• [PROVIDED MATERIAL]:
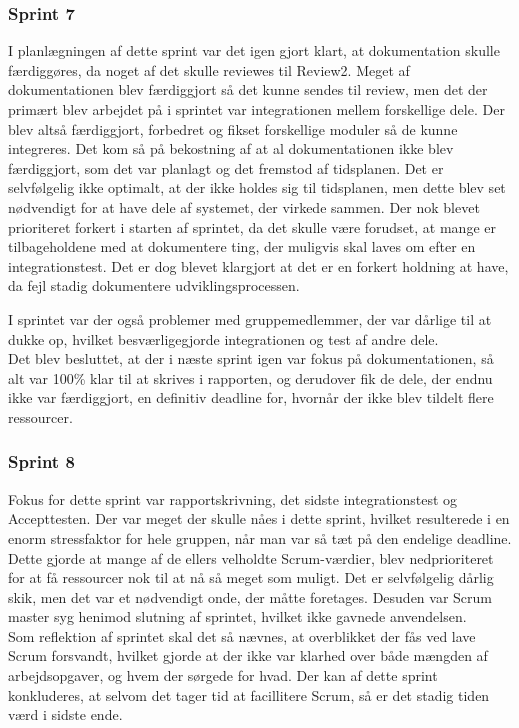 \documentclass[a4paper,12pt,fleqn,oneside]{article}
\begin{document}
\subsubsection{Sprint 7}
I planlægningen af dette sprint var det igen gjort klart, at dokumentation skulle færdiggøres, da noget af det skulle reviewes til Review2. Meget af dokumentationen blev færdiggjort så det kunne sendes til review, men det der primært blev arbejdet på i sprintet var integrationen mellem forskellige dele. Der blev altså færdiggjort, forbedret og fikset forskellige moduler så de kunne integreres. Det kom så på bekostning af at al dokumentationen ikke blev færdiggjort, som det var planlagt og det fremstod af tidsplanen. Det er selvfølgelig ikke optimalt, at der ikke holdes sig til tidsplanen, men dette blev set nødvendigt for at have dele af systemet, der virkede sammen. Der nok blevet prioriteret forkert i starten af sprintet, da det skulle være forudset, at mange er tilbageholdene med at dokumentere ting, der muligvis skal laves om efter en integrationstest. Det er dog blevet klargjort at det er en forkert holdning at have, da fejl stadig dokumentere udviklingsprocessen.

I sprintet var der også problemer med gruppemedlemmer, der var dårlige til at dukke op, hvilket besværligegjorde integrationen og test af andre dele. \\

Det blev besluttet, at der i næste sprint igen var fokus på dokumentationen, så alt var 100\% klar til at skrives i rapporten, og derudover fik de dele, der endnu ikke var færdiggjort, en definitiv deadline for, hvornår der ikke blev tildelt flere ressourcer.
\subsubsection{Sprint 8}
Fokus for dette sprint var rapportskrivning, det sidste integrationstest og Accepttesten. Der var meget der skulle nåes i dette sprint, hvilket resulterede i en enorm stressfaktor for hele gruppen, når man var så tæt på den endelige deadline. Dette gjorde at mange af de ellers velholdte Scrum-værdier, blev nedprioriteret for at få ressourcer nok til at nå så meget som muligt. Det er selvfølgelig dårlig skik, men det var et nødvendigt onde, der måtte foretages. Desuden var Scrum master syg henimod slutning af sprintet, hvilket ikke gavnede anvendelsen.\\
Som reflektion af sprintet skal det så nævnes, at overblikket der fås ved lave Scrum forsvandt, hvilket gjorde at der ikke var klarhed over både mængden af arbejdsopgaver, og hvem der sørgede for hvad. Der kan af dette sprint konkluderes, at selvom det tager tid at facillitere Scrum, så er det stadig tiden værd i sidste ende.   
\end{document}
---
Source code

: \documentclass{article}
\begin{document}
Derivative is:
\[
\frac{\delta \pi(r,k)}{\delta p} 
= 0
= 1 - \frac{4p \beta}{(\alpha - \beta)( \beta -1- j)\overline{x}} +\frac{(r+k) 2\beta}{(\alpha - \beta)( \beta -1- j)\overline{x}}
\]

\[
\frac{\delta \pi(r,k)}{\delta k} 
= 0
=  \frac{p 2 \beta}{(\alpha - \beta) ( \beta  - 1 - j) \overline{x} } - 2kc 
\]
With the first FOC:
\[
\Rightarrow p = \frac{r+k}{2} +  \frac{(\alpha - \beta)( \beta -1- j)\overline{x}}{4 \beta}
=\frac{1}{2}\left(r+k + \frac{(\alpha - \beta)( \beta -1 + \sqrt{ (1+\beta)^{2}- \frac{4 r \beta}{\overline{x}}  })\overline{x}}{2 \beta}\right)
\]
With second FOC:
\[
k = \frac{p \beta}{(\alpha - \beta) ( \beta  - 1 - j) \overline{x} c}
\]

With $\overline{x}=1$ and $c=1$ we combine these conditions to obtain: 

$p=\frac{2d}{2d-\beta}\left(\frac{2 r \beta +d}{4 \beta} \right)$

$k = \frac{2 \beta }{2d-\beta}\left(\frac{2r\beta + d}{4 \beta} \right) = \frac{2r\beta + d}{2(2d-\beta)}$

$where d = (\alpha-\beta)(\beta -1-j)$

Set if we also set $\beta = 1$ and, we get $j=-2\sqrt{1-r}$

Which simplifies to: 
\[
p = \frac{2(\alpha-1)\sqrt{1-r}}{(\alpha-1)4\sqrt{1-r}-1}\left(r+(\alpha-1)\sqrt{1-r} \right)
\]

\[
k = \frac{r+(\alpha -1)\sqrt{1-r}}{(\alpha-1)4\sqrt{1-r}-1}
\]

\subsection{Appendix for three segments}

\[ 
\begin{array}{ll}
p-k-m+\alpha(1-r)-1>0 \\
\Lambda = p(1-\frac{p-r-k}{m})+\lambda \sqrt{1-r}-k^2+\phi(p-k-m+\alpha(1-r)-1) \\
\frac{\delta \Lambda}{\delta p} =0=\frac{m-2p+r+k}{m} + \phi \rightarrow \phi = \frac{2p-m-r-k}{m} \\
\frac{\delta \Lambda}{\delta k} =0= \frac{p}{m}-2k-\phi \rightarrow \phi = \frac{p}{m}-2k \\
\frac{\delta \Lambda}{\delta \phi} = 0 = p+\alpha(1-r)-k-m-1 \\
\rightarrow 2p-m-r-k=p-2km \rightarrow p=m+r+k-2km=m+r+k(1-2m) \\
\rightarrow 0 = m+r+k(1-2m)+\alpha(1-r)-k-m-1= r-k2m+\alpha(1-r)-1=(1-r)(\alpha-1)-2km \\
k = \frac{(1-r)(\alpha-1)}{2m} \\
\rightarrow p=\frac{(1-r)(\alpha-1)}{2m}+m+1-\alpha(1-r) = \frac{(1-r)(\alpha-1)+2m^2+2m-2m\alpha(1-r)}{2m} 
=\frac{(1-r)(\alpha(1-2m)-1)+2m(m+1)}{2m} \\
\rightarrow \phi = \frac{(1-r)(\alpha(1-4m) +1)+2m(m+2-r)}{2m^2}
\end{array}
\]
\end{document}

• [WHAT NEEDS TO BE DONE]: Within the records above, count the lines that contain "subsubsection" and give the number with nothing added.

• [EXERCISE RESULT]: 2